SALEM — The number “12” was on everyone’s mind yesterday at Saltonstall School. That’s understandable considering it was Dec. 12, 2012 — as in 12-12-12, a magical date that won’t occur again for another century.
“Happy 12-12-12, Ms. Carter,” children said as they greeted Principal Julie Carter at the start of the school day.
One little girl even fretted about the numerical enormity of the day and its mathematical implications for her own life.
“I will never be able to get married on 12-12-12 unless I’m 108 years old,” said 8-year-old Sofia Pargas, a third-grader.
That was not a worry for Lisa Vines and Kim McLeod Weir, who flew all the way from Florida to get married at the Hawthorne Hotel on this special day.

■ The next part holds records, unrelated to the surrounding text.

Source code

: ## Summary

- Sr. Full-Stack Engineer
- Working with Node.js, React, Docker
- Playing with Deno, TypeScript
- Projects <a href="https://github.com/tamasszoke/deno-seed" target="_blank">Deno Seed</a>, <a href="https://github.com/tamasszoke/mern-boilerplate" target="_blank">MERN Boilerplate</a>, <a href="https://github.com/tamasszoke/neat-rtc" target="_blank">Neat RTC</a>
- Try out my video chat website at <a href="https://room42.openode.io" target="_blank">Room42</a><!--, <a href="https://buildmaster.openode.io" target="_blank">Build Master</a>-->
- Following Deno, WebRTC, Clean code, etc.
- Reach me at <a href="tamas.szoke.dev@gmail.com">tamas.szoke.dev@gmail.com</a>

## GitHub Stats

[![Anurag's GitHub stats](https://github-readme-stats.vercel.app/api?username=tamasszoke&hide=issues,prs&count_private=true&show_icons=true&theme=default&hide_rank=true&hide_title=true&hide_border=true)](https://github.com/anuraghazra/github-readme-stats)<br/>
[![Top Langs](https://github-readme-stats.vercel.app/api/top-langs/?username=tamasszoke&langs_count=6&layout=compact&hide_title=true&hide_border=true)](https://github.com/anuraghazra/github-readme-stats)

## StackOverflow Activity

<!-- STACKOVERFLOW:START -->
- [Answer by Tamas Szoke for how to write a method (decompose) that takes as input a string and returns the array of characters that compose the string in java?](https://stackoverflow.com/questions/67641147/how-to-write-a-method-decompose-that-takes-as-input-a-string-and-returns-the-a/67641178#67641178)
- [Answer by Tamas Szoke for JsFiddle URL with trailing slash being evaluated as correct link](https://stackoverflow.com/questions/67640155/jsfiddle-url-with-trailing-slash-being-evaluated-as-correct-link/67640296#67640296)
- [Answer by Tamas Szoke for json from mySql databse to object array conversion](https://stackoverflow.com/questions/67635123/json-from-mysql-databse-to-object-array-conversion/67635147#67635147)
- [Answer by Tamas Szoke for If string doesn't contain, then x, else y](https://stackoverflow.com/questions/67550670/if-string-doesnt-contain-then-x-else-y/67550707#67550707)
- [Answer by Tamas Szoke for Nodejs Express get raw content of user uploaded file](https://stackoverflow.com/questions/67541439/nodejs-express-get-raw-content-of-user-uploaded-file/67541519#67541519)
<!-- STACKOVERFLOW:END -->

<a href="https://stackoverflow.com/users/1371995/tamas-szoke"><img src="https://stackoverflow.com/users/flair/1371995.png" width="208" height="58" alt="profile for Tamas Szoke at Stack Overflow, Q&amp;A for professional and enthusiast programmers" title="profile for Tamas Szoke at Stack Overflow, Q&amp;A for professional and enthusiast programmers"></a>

“Her lucky numbers have always come in threes,” said Vines’ sister, Renee Marks, who also flew in for the 6 p.m. (half of 12) ceremony.
All over the country yesterday, people were celebrating 12-12-12.
In Michigan, a new casino held a ribbon-cutting at 12:12 p.m. Last night, Paul McCartney, Bruce Springsteen and other rock royalty took part in “12-12-12,” the concert for victims of Hurricane Sandy. And the Legislature in Wisconsin declared yesterday “Aaron Rodgers Day” in honor of the Packers’ quarterback, who wears No. 12.
Even the Patriots honored their No. 12, giving away Tom Brady bobbleheads and jerseys as part of “The 12 Hours of Brady.”
Locally, Saltonstall wasn’t the only Salem school to mark the day. The student body of Bates School gathered for a group photo.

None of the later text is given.